I have never tried tracking my eye with the pencil and can see what a valuable technique this is. I have drawn blind before and found the outcome pleasing due to the unexpected. When I have done this exercise before I attached card to the top of the pencil. Drawing on my lap this time under the table meant I was drawing more closely to the object so I felt more connected to it. This approach created a surprising sense of the connection with the object.
Drawing from memory was less enjoyable than the minute spent observing the colander. Perhaps this was because of my fondness for family history, which I have traced, as this object connects me to another century and family members who I will never meet. As I studied the surface I wondered how many meals had been prepared with it and what my great, great grandmother’s kitchen looked like.
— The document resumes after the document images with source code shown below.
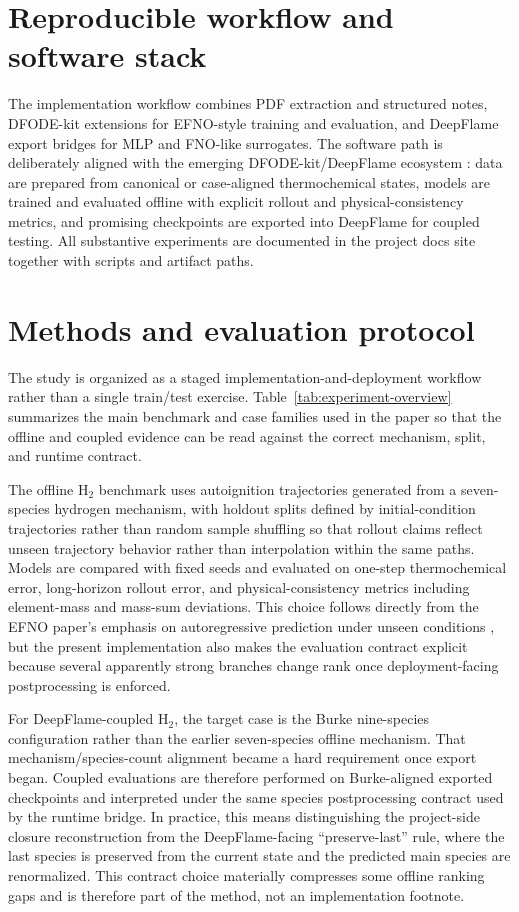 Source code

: \documentclass[11pt]{article}
\begin{document}
\section{Reproducible workflow and software stack}
The implementation workflow combines PDF extraction and structured notes, DFODE-kit extensions for EFNO-style training and evaluation, and DeepFlame export bridges for MLP and FNO-like surrogates. The software path is deliberately aligned with the emerging DFODE-kit/DeepFlame ecosystem \cite{li2026dfodekit,li2025comprehensive}: data are prepared from canonical or case-aligned thermochemical states, models are trained and evaluated offline with explicit rollout and physical-consistency metrics, and promising checkpoints are exported into DeepFlame for coupled testing. All substantive experiments are documented in the project docs site together with scripts and artifact paths.

\section{Methods and evaluation protocol}
The study is organized as a staged implementation-and-deployment workflow rather than a single train/test exercise. Table~\ref{tab:experiment-overview} summarizes the main benchmark and case families used in the paper so that the offline and coupled evidence can be read against the correct mechanism, split, and runtime contract.



The offline H$_2$ benchmark uses autoignition trajectories generated from a seven-species hydrogen mechanism, with holdout splits defined by initial-condition trajectories rather than random sample shuffling so that rollout claims reflect unseen trajectory behavior rather than interpolation within the same paths. Models are compared with fixed seeds and evaluated on one-step thermochemical error, long-horizon rollout error, and physical-consistency metrics including element-mass and mass-sum deviations. This choice follows directly from the EFNO paper's emphasis on autoregressive prediction under unseen conditions \cite{weng2025efno}, but the present implementation also makes the evaluation contract explicit because several apparently strong branches change rank once deployment-facing postprocessing is enforced.

For DeepFlame-coupled H$_2$, the target case is the Burke nine-species configuration rather than the earlier seven-species offline mechanism. That mechanism/species-count alignment became a hard requirement once export began. Coupled evaluations are therefore performed on Burke-aligned exported checkpoints and interpreted under the same species postprocessing contract used by the runtime bridge. In practice, this means distinguishing the project-side closure reconstruction from the DeepFlame-facing ``preserve-last'' rule, where the last species is preserved from the current state and the predicted main species are renormalized. This contract choice materially compresses some offline ranking gaps and is therefore part of the method, not an implementation footnote.
\end{document}
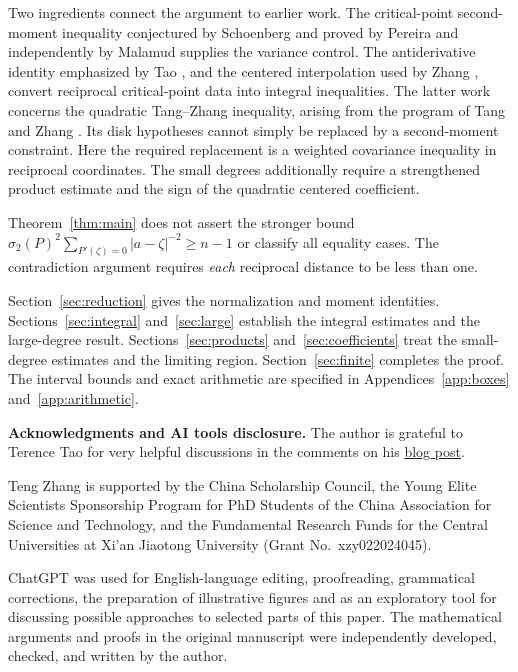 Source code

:\documentclass[11pt,reqno]{amsart}
\theoremstyle{definition}
\theoremstyle{remark}
\numberwithin{equation}{section}
\begin{document}
Two ingredients connect the argument to earlier work. The critical-point second-moment inequality conjectured by Schoenberg \cite{Sch86} and proved by Pereira \cite[\S3, pp.~341--343]{Per03} and independently by Malamud \cite{Mal05} supplies the variance control. The antiderivative identity emphasized by Tao \cite[Lemma~6, equation~(9)]{Tao26}, and the centered interpolation used by Zhang \cite[Lemmas~3.1 and~5.1]{Zha26}, convert reciprocal critical-point data into integral inequalities. The latter work concerns the quadratic Tang--Zhang inequality, arising from the program of Tang and Zhang \cite{TZ25}. Its disk hypotheses cannot simply be replaced by a second-moment constraint. Here the required replacement is a weighted covariance inequality in reciprocal coordinates. The small degrees additionally require a strengthened product estimate and the sign of the quadratic centered coefficient.

Theorem~\ref{thm:main} does not assert the stronger bound $\sigma_2(P)^2\sum_{P'(\zeta)=0}|a-\zeta|^{-2}\ge n-1$ or classify all equality cases. The contradiction argument requires \emph{each} reciprocal distance to be less than one.

Section~\ref{sec:reduction} gives the normalization and moment identities. Sections~\ref{sec:integral} and~\ref{sec:large} establish the integral estimates and the large-degree result. Sections~\ref{sec:products} and~\ref{sec:coefficients} treat the small-degree estimates and the limiting region. Section~\ref{sec:finite} completes the proof. The interval bounds and exact arithmetic are specified in Appendices~\ref{app:boxes} and~\ref{app:arithmetic}.

\medskip
\noindent\textbf{Acknowledgments and AI tools disclosure. } The author is grateful to Terence Tao for very helpful discussions in the comments on his \href{https://terrytao.wordpress.com/2026/08/12/a-digestion-of-the-proof-of-sendovs-conjecture/}{blog post}.

Teng Zhang is supported by the China Scholarship Council, the Young Elite Scientists Sponsorship Program for PhD Students of the China Association for Science and Technology, and the Fundamental Research Funds for the Central Universities at Xi'an Jiaotong University (Grant No.~xzy022024045).

ChatGPT was used for English-language editing, proofreading, grammatical corrections, the preparation of illustrative figures and as an exploratory tool for discussing possible approaches to selected parts of this paper. The mathematical arguments and proofs in the original manuscript were independently developed, checked, and written by the author.
\end{document}
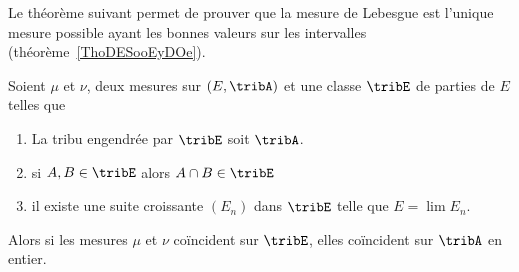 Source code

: Le théorème suivant permet de prouver que la mesure de Lebesgue est l'unique mesure possible ayant les bonnes valeurs sur les intervalles (théorème~\ref{ThoDESooEyDOe}).
\begin{theorem} \label{ThoJDYlsXu}
    Soient \( \mu\) et \( \nu\), deux mesures sur \( (E,\tribA)\) et une classe \( \tribE\) de parties de \( E\) telles que
    \begin{enumerate}
        \item
            La tribu engendrée par \( \tribE\) soit \( \tribA\).
        \item
            si \( A,B\in\tribE\) alors \( A\cap B\in\tribE\)
        \item
            il existe une suite croissante \( (E_n)\) dans \( \tribE\) telle que \( E=\lim E_n\).
    \end{enumerate}
    Alors si les mesures \( \mu\) et \( \nu\) coïncident sur \( \tribE\), elles coïncident sur \( \tribA\) en entier.
\end{theorem}

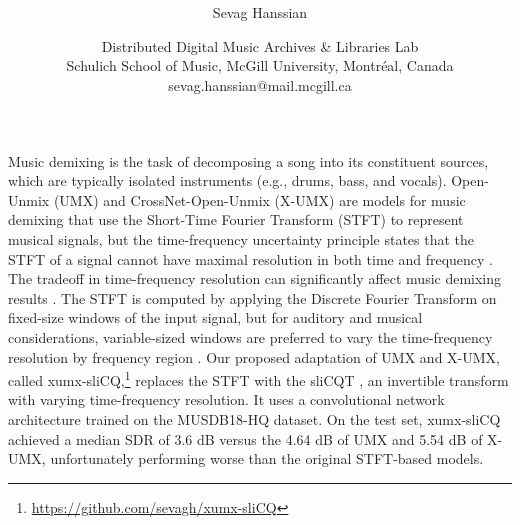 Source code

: \documentclass[letter,12pt]{article}
\title{\vspace{-2.25em}\textbf{\ThesisTitle}\vspace{-0.75em}}
\author{Sevag Hanssian}
\date{
\vspace{-0.75em}
\small{
Distributed Digital Music Archives \& Libraries Lab\\
Schulich School of Music, McGill University, Montr{\'e}al, Canada\\
}
\footnotesize{sevag.hanssian@mail.mcgill.ca}
\vspace{-1.25em}
}
\begin{document}
\maketitle
\thispagestyle{empty}

Music demixing is the task of decomposing a song into its constituent sources, which are typically isolated instruments (e.g., drums, bass, and vocals). Open-Unmix (UMX) \parencite{umx} and CrossNet-Open-Unmix (X-UMX) \parencite{xumx} are models for music demixing that use the Short-Time Fourier Transform (STFT) to represent musical signals, but the time-frequency uncertainty principle states that the STFT of a signal cannot have maximal resolution in both time and frequency \parencite{gabor1946}. The tradeoff in time-frequency resolution can significantly affect music demixing results \parencite{tftradeoff1}. The STFT is computed by applying the Discrete Fourier Transform on fixed-size windows of the input signal, but for auditory and musical considerations, variable-sized windows are preferred to vary the time-frequency resolution by frequency region \parencite{doerflerphd}. Our proposed adaptation of UMX and X-UMX, called xumx-sliCQ,\footnote{\url{https://github.com/sevagh/xumx-sliCQ}} replaces the STFT with the sliCQT \parencite{slicq}, an invertible transform with varying time-frequency resolution. It uses a convolutional network architecture \parencite{plumbley2} trained on the MUSDB18-HQ \parencite{musdb18hq} dataset. On the test set, xumx-sliCQ achieved a median SDR of 3.6 dB versus the 4.64 dB of UMX and 5.54 dB of X-UMX, unfortunately performing worse than the original STFT-based models.

\begingroup
{}
\setlength\bibitemsep{0.015em}
\printbibliography
\endgroup
\end{document}
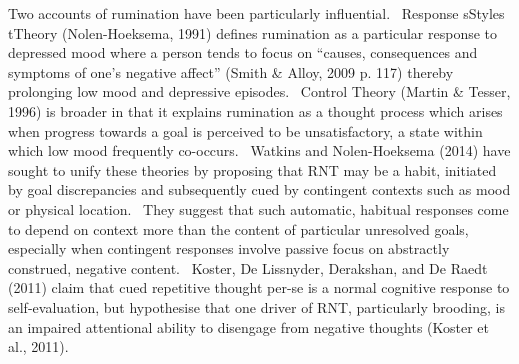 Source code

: \documentclass[man,a4paper,biblatex]{apa6}
\begin{document}
Two accounts of rumination have been particularly influential. \ Response sStyles tTheory (Nolen-Hoeksema, 1991) defines rumination as a particular response to depressed mood where a person tends to focus on ``causes, consequences and symptoms of one's negative affect'' (Smith \& Alloy, 2009 p. 117) thereby prolonging low mood and depressive episodes. \ Control Theory (Martin \& Tesser, 1996) is broader in that it explains rumination as a thought process which arises when progress towards a goal is perceived to be unsatisfactory, a state within which low mood frequently co-occurs. \ Watkins and Nolen-Hoeksema (2014) have sought to unify these theories by proposing that RNT may be a habit, initiated by goal discrepancies and subsequently cued by contingent contexts such as mood or physical location. \ They suggest that such automatic, habitual responses come to depend on context more than the content of particular unresolved goals, especially when contingent responses involve passive focus on abstractly construed, negative content. \ Koster, De Lissnyder, Derakshan, and De Raedt (2011) claim that cued repetitive thought per-se is a normal cognitive response to self-evaluation, but hypothesise that one driver of RNT, particularly brooding, is an impaired attentional ability to disengage from negative thoughts (Koster et al., 2011).
\end{document}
For still life going forward I will try to choose objects with which I have a connection so I can again channel this type of connection as it makes the exercise more enjoyable.
I chose my great, great grandmother’s colander as I like the whimsy of having such a ‘low’ family heirloom and muted grey is an interesting finish.
I had tried contour drawing on a drawing short course I did last year. I disliked it now as much as I did then. It seemed an unnatural and unsatisfying way to draw. I don’t understand how not lifting the pencil off the page adds anything to improving your observational skills. This feels like a constrained and false approach which left me frustrated.
The blind contour drawing I had also done before and enjoyed it due to its freer, more expressive nature. Interesting I was more accurate in places then with the earlier contour drawing exercise.